Difference between resume-from and load-from: resume-from loads both the model weights and optimizer status, and the epoch is also inherited from the specified checkpoint. It is usually used for resuming the training process that is interrupted accidentally. load-from only loads the model weights and the training epoch starts from 0. It is usually used for finetuning.

Train with multiple machines

If you run MMTracking on a cluster managed with slurm, you can use the script slurm_train.sh. (This script also supports single machine training.)

[GPUS=${GPUS}] ./tools/slurm_train.sh ${PARTITION} ${JOB_NAME} ${CONFIG_FILE} ${WORK_DIR}

Here is an example of using 16 GPUs to train DFF on the dev partition.

GPUS=16 ./tools/slurm_train.sh dev dff_r101_1x configs/dff_faster_rcnn_r101_dc5_1x_imagenetvid.py /nfs/xxxx/dff_faster_rcnn_r101_dc5_1x_imagenetvid

You can check slurm_train.sh for full arguments and environment variables.

If you have just multiple machines connected with ethernet, you can refer to PyTorch launch utility.

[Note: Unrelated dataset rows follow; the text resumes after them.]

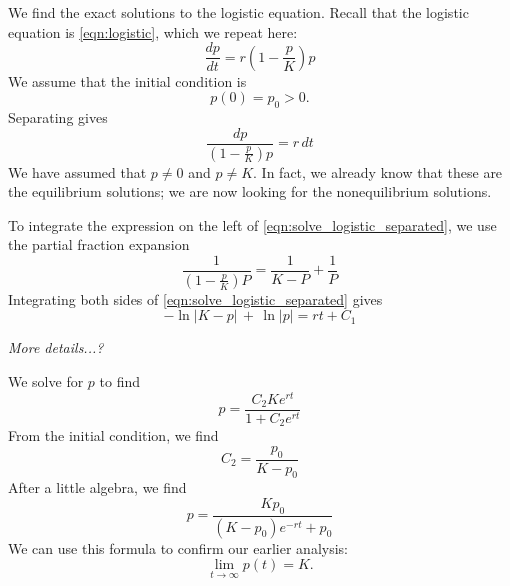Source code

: \begin{xexample}
We find the exact solutions to the logistic equation.
Recall that the logistic equation is
\eqref{eqn:logistic}, which we repeat here:
\begin{equation}
  \frac{dp}{dt} = r\left(1-\frac{p}{K}\right)p
\end{equation}
We assume that the initial condition is
\begin{equation}
   p(0) = p_0 > 0.
\end{equation}
Separating gives
\begin{equation}
   \frac{dp}{\left(1-\frac{p}{K}\right)p} = r\,dt
\label{eqn:solve_logistic_separated}
\end{equation}
We have assumed that $p\ne 0$ and $p\ne K$.
In fact, we already know that these are the equilibrium
solutions; we are now looking for the nonequilibrium solutions.

To integrate the expression on the left
of \eqref{eqn:solve_logistic_separated}, we use the
partial fraction expansion
\begin{equation}
  \frac{1}{\left(1-\frac{p}{K}\right)P} = \frac{1}{K-P} + \frac{1}{P}
\end{equation}
Integrating both sides of \eqref{eqn:solve_logistic_separated}
gives
\begin{equation}
  -\ln|K-p| \,+\, \ln|p| = rt + C_1
\end{equation}

\noindent
\emph{More details...?}

\medskip
\noindent
We solve for $p$ to find
\begin{equation}
  p = \frac{C_2 K e^{rt}}{1+C_2 e^{rt}}
\end{equation}
From the initial condition, we find
\begin{equation}
  C_2 = \frac{p_0}{K-p_0}
\end{equation}
After a little algebra, we find
\begin{equation}
  p = \frac{Kp_0}{(K-p_0)e^{-rt} + p_0}
\end{equation}
We can use this formula to confirm our earlier analysis:
\begin{equation}
  \lim_{t\rightarrow\infty} p(t) = K.
\end{equation}
\end{xexample}
\newpage
%
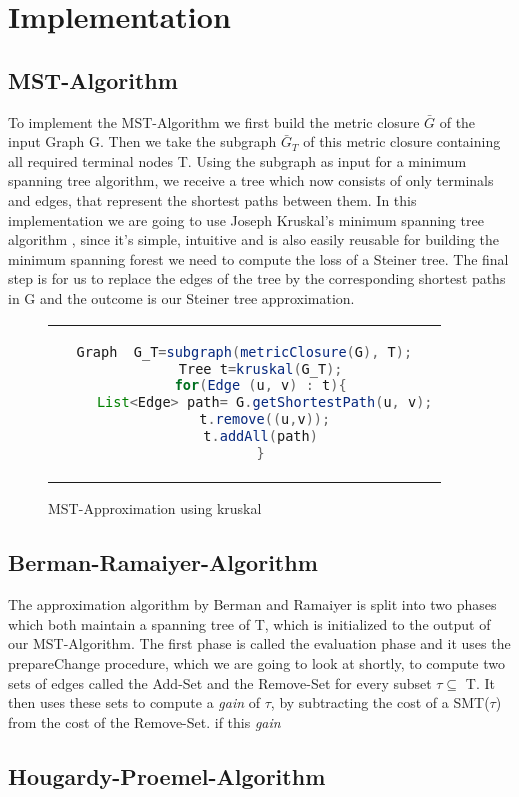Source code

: 
\chapter{Implementation}\label{chapter:implementation}

\section{MST-Algorithm}

To implement the MST-Algorithm we first build the metric closure $\bar{G}$ of the input Graph G. Then we take the subgraph $\bar{G}_T$ of this metric closure containing all required terminal nodes T. Using the subgraph as input for a minimum spanning tree algorithm, we receive a tree which now consists of only terminals and edges, that represent the shortest paths between them. In this implementation we are going to use Joseph Kruskal's minimum spanning tree algorithm \cite{kruskal1956shortest}, since it's simple, intuitive and is also easily reusable for building the minimum spanning forest we need to compute the loss of a Steiner tree. The final step is for us to replace the edges of the tree by the corresponding shortest paths in G and the outcome is our Steiner tree approximation.
\begin{figure}[htbp]
  \centering
  \begin{tabular}{c}
  \begin{lstlisting}[language=Java]
    Graph  G_T=subgraph(metricClosure(G), T);
    Tree t=kruskal(G_T);
    for(Edge (u, v) : t){
     List<Edge> path= G.getShortestPath(u, v);
     t.remove((u,v));
     t.addAll(path) 
    }
  \end{lstlisting}
  \end{tabular}
  \caption[mstPseudo]{MST-Approximation using kruskal}\label{fig:mstPseudo}
\end{figure}

\section{Berman-Ramaiyer-Algorithm}

The approximation algorithm by Berman and Ramaiyer is split into two phases which both maintain a spanning tree of T, which is initialized to the output of our MST-Algorithm. The first phase is called the evaluation phase and it uses the prepareChange procedure, which we are going to look at shortly, to compute two sets of edges called the Add-Set and the Remove-Set for every subset $\tau \subseteq$ T. It then uses these sets to compute a \textit{gain} of $\tau$, by subtracting the cost of a SMT($\tau$) from the cost of the Remove-Set. if this \textit{gain}

\section{Hougardy-Proemel-Algorithm}


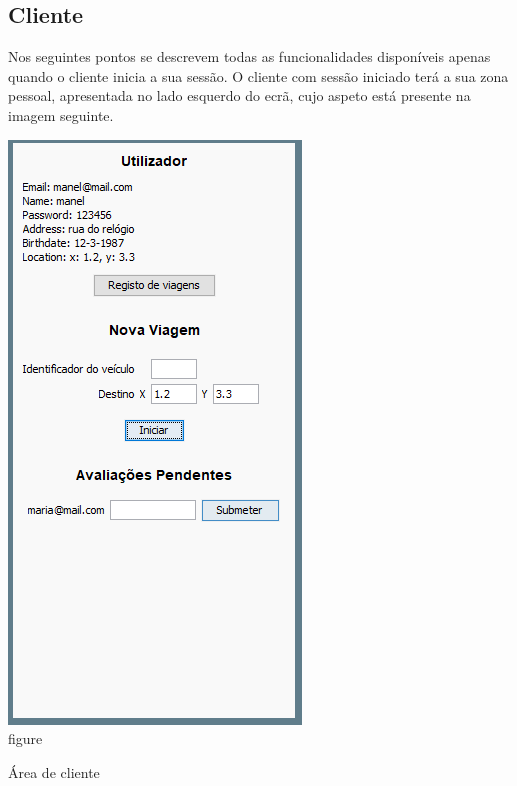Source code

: \documentclass[a4paper]{article}
\begin{document}
\subsection{Cliente}
Nos seguintes pontos se descrevem todas as funcionalidades disponíveis apenas quando o cliente inicia a sua sessão. O cliente com sessão iniciado terá a sua zona pessoal, apresentada no lado esquerdo do ecrã, cujo aspeto está presente na imagem seguinte.
\begin{center}
  \includegraphics[scale=0.70]{janela_cliente}\\
  \caption{figure}{Área de cliente}
  \label{fig:picture}
\end{center}
\end{document}
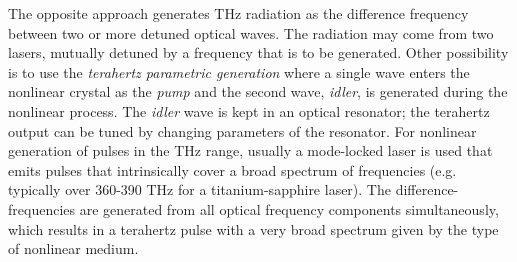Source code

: The opposite approach generates THz radiation as the difference frequency between two or more detuned optical waves.
The radiation may come from two lasers, mutually detuned by a frequency that is to be generated. %
Other possibility is to use the \textit{terahertz parametric generation} where a single wave enters the nonlinear crystal as the \textit{pump} and the second wave, \textit{idler}, is generated during the nonlinear process. The \textit{idler} wave is kept in an optical resonator; the terahertz output can be tuned by changing parameters of the resonator. 
For nonlinear generation of pulses in the THz range, usually a mode-locked laser is used that emits pulses that intrinsically cover a broad spectrum of frequencies (e.g. typically over 360-390 THz for a titanium-sapphire laser). The difference-frequencies are generated from all optical frequency components simultaneously, which results in a terahertz pulse with a very broad spectrum given by the type of nonlinear medium. 

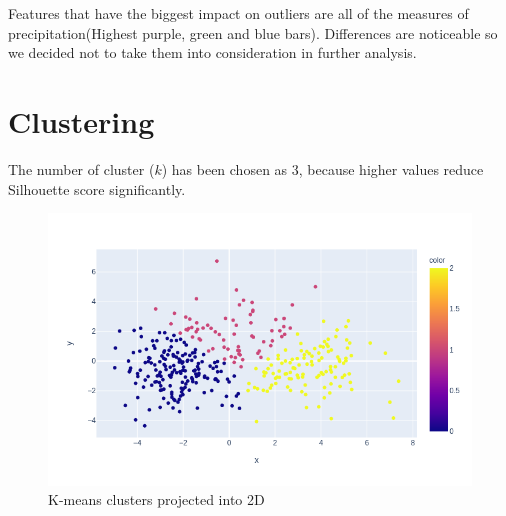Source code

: \documentclass[sigconf]{acmart}
\begin{document}
Features that have the biggest impact on outliers are all of the measures of precipitation(Highest purple, green and blue bars). Differences are noticeable so we decided not to take them into consideration in further analysis.

\section{Clustering}
    The number of cluster ($k$) has been chosen as 3, because higher values reduce Silhouette score significantly.
    \begin{figure}[h]
    \includegraphics[width=\linewidth]{kmeans.png}
    \centering
    \caption{K-means clusters projected into 2D}
\end{figure}
\end{document}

Usually it is slow if you do not have high speed networking like InfiniBand.

Launch multiple jobs on a single machine

If you launch multiple jobs on a single machine, e.g., 2 jobs of 4-GPU training on a machine with 8 GPUs, you need to specify different ports (29500 by default) for each job to avoid communication conflict.

If you use dist_train.sh to launch training jobs, you can set the port in commands.

CUDA_VISIBLE_DEVICES=0,1,2,3 PORT=29500 ./tools/dist_train.sh ${CONFIG_FILE} 4
CUDA_VISIBLE_DEVICES=4,5,6,7 PORT=29501 ./tools/dist_train.sh ${CONFIG_FILE} 4

If you use launch training jobs with Slurm, there are two ways to specify the ports.

  1. Set the port through --options. This is more recommended since it does not change the original configs.

    CUDA_VISIBLE_DEVICES=0,1,2,3 GPUS=4 ./tools/slurm_train.sh ${PARTITION} ${JOB_NAME} config1.py ${WORK_DIR} --options 'dist_params.port=29500'
    CUDA_VISIBLE_DEVICES=4,5,6,7 GPUS=4 ./tools/slurm_train.sh ${PARTITION} ${JOB_NAME} config2.py ${WORK_DIR} --options 'dist_params.port=29501'
  2. Modify the config files (usually the 6th line from the bottom in config files) to set different communication ports.

    In config1.py,

    dist_params = dict(backend='nccl', port=29500)

    In config2.py,

    dist_params = dict(backend='nccl', port=29501)

    Then you can launch two jobs with config1.py ang config2.py.

    CUDA_VISIBLE_DEVICES=0,1,2,3 GPUS=4 ./tools/slurm_train.sh ${PARTITION} ${JOB_NAME} config1.py ${WORK_DIR}
    CUDA_VISIBLE_DEVICES=4,5,6,7 GPUS=4 ./tools/slurm_train.sh ${PARTITION} ${JOB_NAME} config2.py ${WORK_DIR}

Useful tools

We provide lots of useful tools under tools/ directory.

Publish a model

Before you upload a model to AWS, you may want to (1) convert model weights to CPU tensors, (2) delete the optimizer states and (3) compute the hash of the checkpoint file and append the hash id to the filename.

python tools/publish_model.py ${INPUT_FILENAME} ${OUTPUT_FILENAME}

E.g.,

python tools/publish_model.py work_dirs/dff_faster_rcnn_r101_dc5_1x_imagenetvid/latest.pth dff_faster_rcnn_r101_dc5_1x_imagenetvid_20201230.pth

The final output filename will be dff_faster_rcnn_r101_dc5_1x_imagenetvid_20201230-{hash id}.pth.